Phosphene predictions

We compared the patient-specific field-cable model predictions of retinal activation to a prior study analyzing the effect of increasing stimulation amplitude on phosphene size8. Nanduri et al. collected phosphene drawings in response to single-electrode stimulation from nine epiretinal disc electrodes8. In concordance with our study, electric stimuli were biphasic, charge-balanced, 0.45 ms/phase, cathode-first pulse trains that were 500 ms in duration8. Stimulus amplitude was modulated between 1.2 × and 6 × threshold, while holding frequency constant at 20 Hz8. The study found that increasing pulse amplitude caused an increase in phosphene size at an average rate of 1.17 deg2/X threshold (range of slopes: 0.73–1.92)8.
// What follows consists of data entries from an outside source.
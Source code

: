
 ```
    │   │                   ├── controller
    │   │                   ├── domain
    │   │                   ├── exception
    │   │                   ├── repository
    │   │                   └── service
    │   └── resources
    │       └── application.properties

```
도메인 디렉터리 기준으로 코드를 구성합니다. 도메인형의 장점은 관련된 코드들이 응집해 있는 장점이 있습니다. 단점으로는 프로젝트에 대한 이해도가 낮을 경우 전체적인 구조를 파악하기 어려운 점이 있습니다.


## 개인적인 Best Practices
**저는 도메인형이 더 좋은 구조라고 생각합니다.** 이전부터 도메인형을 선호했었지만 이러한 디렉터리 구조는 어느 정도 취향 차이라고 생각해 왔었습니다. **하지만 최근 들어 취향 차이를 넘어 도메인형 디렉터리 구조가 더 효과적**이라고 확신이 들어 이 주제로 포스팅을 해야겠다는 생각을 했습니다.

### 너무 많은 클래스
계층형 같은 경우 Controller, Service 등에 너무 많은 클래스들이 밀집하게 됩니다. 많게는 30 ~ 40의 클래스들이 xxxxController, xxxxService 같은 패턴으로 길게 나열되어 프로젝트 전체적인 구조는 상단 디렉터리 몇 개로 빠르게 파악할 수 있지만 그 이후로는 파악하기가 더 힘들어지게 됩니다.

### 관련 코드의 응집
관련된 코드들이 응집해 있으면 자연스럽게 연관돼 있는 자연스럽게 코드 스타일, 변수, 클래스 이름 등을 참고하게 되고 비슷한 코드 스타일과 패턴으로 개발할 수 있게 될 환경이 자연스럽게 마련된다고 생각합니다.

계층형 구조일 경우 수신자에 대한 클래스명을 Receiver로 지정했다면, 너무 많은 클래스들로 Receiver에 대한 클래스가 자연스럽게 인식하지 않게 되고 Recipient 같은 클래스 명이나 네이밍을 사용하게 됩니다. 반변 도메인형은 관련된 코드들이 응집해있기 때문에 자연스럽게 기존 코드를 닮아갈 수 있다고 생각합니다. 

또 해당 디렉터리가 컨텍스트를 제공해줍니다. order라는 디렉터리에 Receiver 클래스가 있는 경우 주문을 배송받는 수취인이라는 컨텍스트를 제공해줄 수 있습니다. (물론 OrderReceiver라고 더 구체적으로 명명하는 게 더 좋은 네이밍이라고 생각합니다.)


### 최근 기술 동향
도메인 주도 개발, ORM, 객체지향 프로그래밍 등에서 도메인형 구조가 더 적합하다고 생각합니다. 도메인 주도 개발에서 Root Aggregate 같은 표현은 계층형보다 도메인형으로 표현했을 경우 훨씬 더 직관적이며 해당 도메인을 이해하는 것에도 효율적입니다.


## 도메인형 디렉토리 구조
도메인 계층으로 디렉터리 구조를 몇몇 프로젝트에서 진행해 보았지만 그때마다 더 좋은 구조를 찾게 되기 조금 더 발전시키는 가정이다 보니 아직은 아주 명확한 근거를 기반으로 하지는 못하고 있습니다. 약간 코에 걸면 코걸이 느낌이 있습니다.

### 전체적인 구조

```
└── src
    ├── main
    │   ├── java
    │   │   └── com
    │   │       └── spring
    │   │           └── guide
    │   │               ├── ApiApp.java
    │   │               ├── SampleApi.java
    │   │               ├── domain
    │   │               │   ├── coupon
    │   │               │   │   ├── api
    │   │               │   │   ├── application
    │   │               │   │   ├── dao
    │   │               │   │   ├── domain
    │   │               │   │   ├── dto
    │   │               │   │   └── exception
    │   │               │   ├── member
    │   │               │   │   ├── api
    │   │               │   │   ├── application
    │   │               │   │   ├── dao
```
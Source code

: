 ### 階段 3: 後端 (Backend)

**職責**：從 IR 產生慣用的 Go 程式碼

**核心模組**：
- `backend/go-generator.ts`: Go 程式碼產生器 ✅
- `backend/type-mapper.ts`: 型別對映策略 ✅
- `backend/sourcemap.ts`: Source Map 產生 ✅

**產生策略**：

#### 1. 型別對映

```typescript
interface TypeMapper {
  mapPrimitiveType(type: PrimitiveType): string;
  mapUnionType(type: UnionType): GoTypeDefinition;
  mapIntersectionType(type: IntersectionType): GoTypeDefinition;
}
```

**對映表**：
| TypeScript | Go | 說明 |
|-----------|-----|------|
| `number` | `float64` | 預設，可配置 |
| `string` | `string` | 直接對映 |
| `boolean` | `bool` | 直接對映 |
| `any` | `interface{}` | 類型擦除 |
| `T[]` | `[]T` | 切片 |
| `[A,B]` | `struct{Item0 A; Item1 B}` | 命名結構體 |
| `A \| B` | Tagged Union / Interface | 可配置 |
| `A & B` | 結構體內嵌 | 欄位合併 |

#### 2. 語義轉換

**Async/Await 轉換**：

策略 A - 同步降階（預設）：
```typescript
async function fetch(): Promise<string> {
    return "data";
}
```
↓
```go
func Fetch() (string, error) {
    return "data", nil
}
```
To replicate this study in our patient-specific field-cable models, we chose a single electrode from each model. We calculated the retinal area activated as stimulus amplitude was modulated between 1.2 × and 6 × threshold. We calculated retinal area (mm2) using the “shapely.MultiPoint” tool in Python to fit a convex hull around activated cell bodies (Supplementary Figure S1). Retinal area was converted to degrees of visual angle using a conversion factor of 288 µm per degree57.